A functional MRI study showed different patterns of cortical activation in relation to different categories of OCD symptoms; Mataix-Cols found that OCD patients showed significantly greater activation than controls in the thalamus, putamen/globus pallidus, and dorsal cortical regions when exposed to contamination and washing-related stimuli. In contrast, patients showed significantly greater activation than controls in the right caudate nucleus and bilateral ventromedial prefrontal regions when exposed to banned ideas and checking-related stimuli, (Mataix-Cols et al., 2008). Van den Heuvel et al. sought to examine variations in the volumes of different brain regions' white and grey matter and came to the conclusion that people with symmetry dimension symptoms had a smaller right motor cortex volume (Van Den Heuvel et al., 2009). Similar to this, Alvarenga et al. found that those with higher aggressiveness ratings had larger lateral parietal cortex sizes in both hemispheres, whereas people with higher sexual/religious dimension volumes had larger insula volumes in both hemispheres (Alvarenga et al., 2012).

This dimensional model of OCD has its limitations. Phenotypic data is used to build this model. Even if the stated symptomatology is of utmost significance in psychiatry, it might be deceptive to categorize people just by their symptoms. Different processes underlie the symptoms of OCS. Some large neuroimaging studies using mega-analysis approaches have failed to identify different neuroanatomical correlations for each OCS dimension (Boedhoe et al., 2017, 2018). This issue needs to be addressed in future studies.

Another factor is the effect of long-term pharmacotherapy, which may affect DTI measures (Insel et al., 2008; Wang et al., 2013). The majority of the patients in this review were on SSRI treatment. SSRIs were shown to affect diffusion measures (Seiger et al., 2021). SSRIs may also affect brain development by increasing Brain-Derived Neurotrophic Factor (Hunsberger et al., 2009), through its effect on oligodendrocytes (Xiao et al., 2010), and astrocytic glycogenolysis (Sijens et al., 2008). These changes may potentially alter diffusivity coefficients. Some paediatric patients with severe OCD were on antipsychotics. These drugs may also affect DTI measures, for example by reducing the number of glial cells and myelination process (Alexander et al., 2011; Konopaske et al., 2008). Clearly, the effect of medication could be a potential source of variability in DTI studies in paediatric OCD. What makes the effect of drugs on DTI measures even more complex is that this effect is unpredictable and variable between diseases and individuals (Sagarwala & Nasrallah, 2020).
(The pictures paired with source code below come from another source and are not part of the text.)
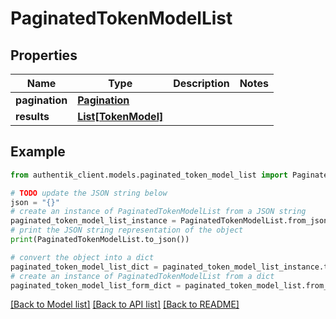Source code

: # PaginatedTokenModelList


## Properties

Name | Type | Description | Notes
------------ | ------------- | ------------- | -------------
**pagination** | [**Pagination**](Pagination.md) |  | 
**results** | [**List[TokenModel]**](TokenModel.md) |  | 

## Example

```python
from authentik_client.models.paginated_token_model_list import PaginatedTokenModelList

# TODO update the JSON string below
json = "{}"
# create an instance of PaginatedTokenModelList from a JSON string
paginated_token_model_list_instance = PaginatedTokenModelList.from_json(json)
# print the JSON string representation of the object
print(PaginatedTokenModelList.to_json())

# convert the object into a dict
paginated_token_model_list_dict = paginated_token_model_list_instance.to_dict()
# create an instance of PaginatedTokenModelList from a dict
paginated_token_model_list_form_dict = paginated_token_model_list.from_dict(paginated_token_model_list_dict)
```
[[Back to Model list]](../README.md#documentation-for-models) [[Back to API list]](../README.md#documentation-for-api-endpoints) [[Back to README]](../README.md)


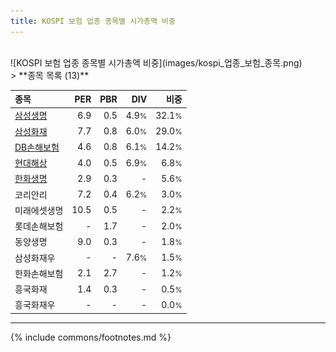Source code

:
 ```yaml
---
title: KOSPI 보험 업종 종목별 시가총액 비중
---
```

<br>
![KOSPI 보험 업종 종목별 시가총액 비중](images/kospi_업종_보험_종목.png)
<br>
> **종목 목록 (13)**<a id="list"></a>

| **종목** | **PER** | **PBR** | **DIV** | **비중** |
| :------- | ------: | ------: | ------: | -------: |
| [삼성생명](/032830/) | 6.9 | 0.5 | 4.9<small>%</small> | 32.1<small>%</small> |
| [삼성화재](/000810/) | 7.7 | 0.8 | 6.0<small>%</small> | 29.0<small>%</small> |
| [DB손해보험](/005830/) | 4.6 | 0.8 | 6.1<small>%</small> | 14.2<small>%</small> |
| [현대해상](/001450/) | 4.0 | 0.5 | 6.9<small>%</small> | 6.8<small>%</small> |
| [한화생명](/088350/) | 2.9 | 0.3 | - | 5.6<small>%</small> |
| 코리안리 | 7.2 | 0.4 | 6.2<small>%</small> | 3.0<small>%</small> |
| 미래에셋생명 | 10.5 | 0.5 | - | 2.2<small>%</small> |
| 롯데손해보험 | - | 1.7 | - | 2.0<small>%</small> |
| 동양생명 | 9.0 | 0.3 | - | 1.8<small>%</small> |
| 삼성화재우 | - | - | 7.6<small>%</small> | 1.5<small>%</small> |
| 한화손해보험 | 2.1 | 2.7 | - | 1.2<small>%</small> |
| 흥국화재 | 1.4 | 0.3 | - | 0.5<small>%</small> |
| 흥국화재우 | - | - | - | 0.0<small>%</small> |

---
{% include commons/footnotes.md %}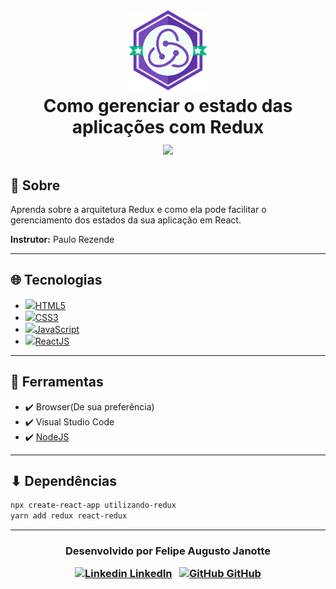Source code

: <h1 align="center">
    <img src="./course-badge.png" width="130px"></br>
    Como gerenciar o estado das aplicações com Redux<br>
    <img src="https://img.shields.io/badge/made%20by-Digital%20Innovation%20One-green">
</h1

---

## 💬 Sobre 

Aprenda sobre a arquitetura Redux e como ela pode facilitar o gerenciamento dos estados da sua aplicação em React.

**Instrutor:** Paulo Rezende

---

## :globe_with_meridians: Tecnologias 

- [<img src="https://devicon.dev/devicon.git/icons/html5/html5-original.svg" height="20">HTML5](https://developer.mozilla.org/pt-BR/docs/Web/HTML)
-  [<img src="https://devicon.dev/devicon.git/icons/css3/css3-original.svg" height="20">CSS3](https://developer.mozilla.org/en-US/docs/Web/CSS)
-  [<img src="https://devicon.dev/devicon.git/icons/javascript/javascript-original.svg" height="20">JavaScript](https://www.javascript.com/)
-  [<img src="https://devicon.dev/devicon.git/icons/react/react-original.svg" height="20">ReactJS](https://reactjs.org/)

---

## :hammer: Ferramentas

- :heavy_check_mark: Browser(De sua preferência)
- :heavy_check_mark: Visual Studio Code
- :heavy_check_mark: [NodeJS](https://nodejs.org/)

---

## ⬇ Dependências

```bash
npx create-react-app utilizando-redux
yarn add redux react-redux

```

---
<h3 align="center">


  Desenvolvido por Felipe Augusto Janotte
  <br/>

  <a align="center">

   [![Linkedin](https://i.stack.imgur.com/gVE0j.png) LinkedIn](https://linkedin.com/in/felipe-augusto-janotte-662626195/)
&nbsp;
  [![GitHub](https://i.stack.imgur.com/tskMh.png) GitHub](https://github.com/FelipeJanotte)
  </a>
</h3>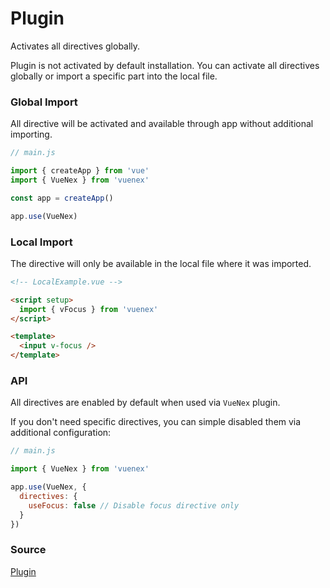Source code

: # Plugin

Activates all directives globally.

Plugin is not activated by default installation. You can activate all directives globally or import a specific part into the local file.

### Global Import

All directive will be activated and available through app without additional importing.

```js
// main.js

import { createApp } from 'vue'
import { VueNex } from 'vuenex'

const app = createApp()

app.use(VueNex)
```

### Local Import

The directive will only be available in the local file where it was imported.

```html
<!-- LocalExample.vue -->

<script setup>
  import { vFocus } from 'vuenex'
</script>

<template>
  <input v-focus />
</template>
```

### API

All directives are enabled by default when used via `VueNex` plugin.

If you don't need specific directives, you can simple disabled them via additional configuration:

```js
// main.js

import { VueNex } from 'vuenex'

app.use(VueNex, {
  directives: {
    useFocus: false // Disable focus directive only
  }
})
```

### Source

[Plugin](index.js)
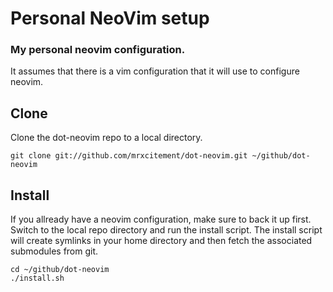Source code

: # Personal NeoVim setup
### My personal neovim configuration.

It assumes that there is a vim configuration that it will use to configure neovim.

## Clone
Clone the dot-neovim repo to a local directory.

```
git clone git://github.com/mrxcitement/dot-neovim.git ~/github/dot-neovim
```

## Install
If you allready have a neovim configuration, make sure to back it up first.
Switch to the local repo directory and run the install script.
The install script will create symlinks in your home directory and then fetch the associated submodules from git.

```
cd ~/github/dot-neovim
./install.sh
```

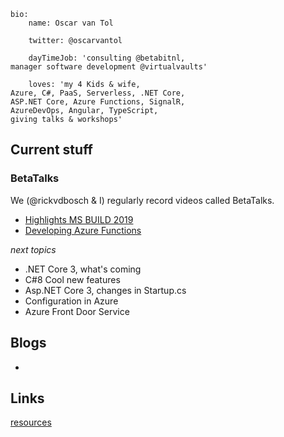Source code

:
 ```
bio: 
    name: Oscar van Tol

    twitter: @oscarvantol

    dayTimeJob: 'consulting @betabitnl, 
manager software development @virtualvaults'

    loves: 'my 4 Kids & wife, 
Azure, C#, PaaS, Serverless, .NET Core, 
ASP.NET Core, Azure Functions, SignalR, 
AzureDevOps, Angular, TypeScript, 
giving talks & workshops'
```

## Current stuff

### BetaTalks
We (@rickvdbosch & I) regularly record videos called BetaTalks.
* [Highlights MS BUILD 2019](https://www.youtube.com/watch?v=PtLLxiPFi0Q)
* [Developing Azure Functions](https://www.youtube.com/watch?v=Q3cS7955Fwg)

*next topics*

* .NET Core 3, what's coming 
* C#8 Cool new features
* Asp.NET Core 3, changes in Startup.cs
* Configuration in Azure
* Azure Front Door Service
  
## Blogs
-

## Links

[resources](resources)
Taken together the exact effects of medication on WM changes are not fully understood and future studies should take this effect into account.

Finally, the result of this systematic review is limited by the low number of studies included, as well as differences in study design, imaging protocol, symptomatology, small sample sizes, and image analysis approach. A large prospective longitudinal study using multimodal structural and functional imaging methods from early childhood well into adulthood in a well-powered and clinically characterized cohort is required to understand the neural substrates of OCD and its relationship with growth and development. As studies show FA changes vastly during maturation, a recommendation for a future study is to investigate WM changes in distinct age groups of paediatric OCD patients.


DTI is a useful tool for a deeper understanding of microstructural changes in the brain particularly in the WM. DTI studies of children with OCD demonstrated altered integrity in various anatomical connections. This technique together with other neuroimaging methods may play a vital role in our understanding of OCD. However, various factors affect the result of DTI analysis and therefore its interpretation should be considered with caution and with a full understanding of methodological issues and in the context of clinical information.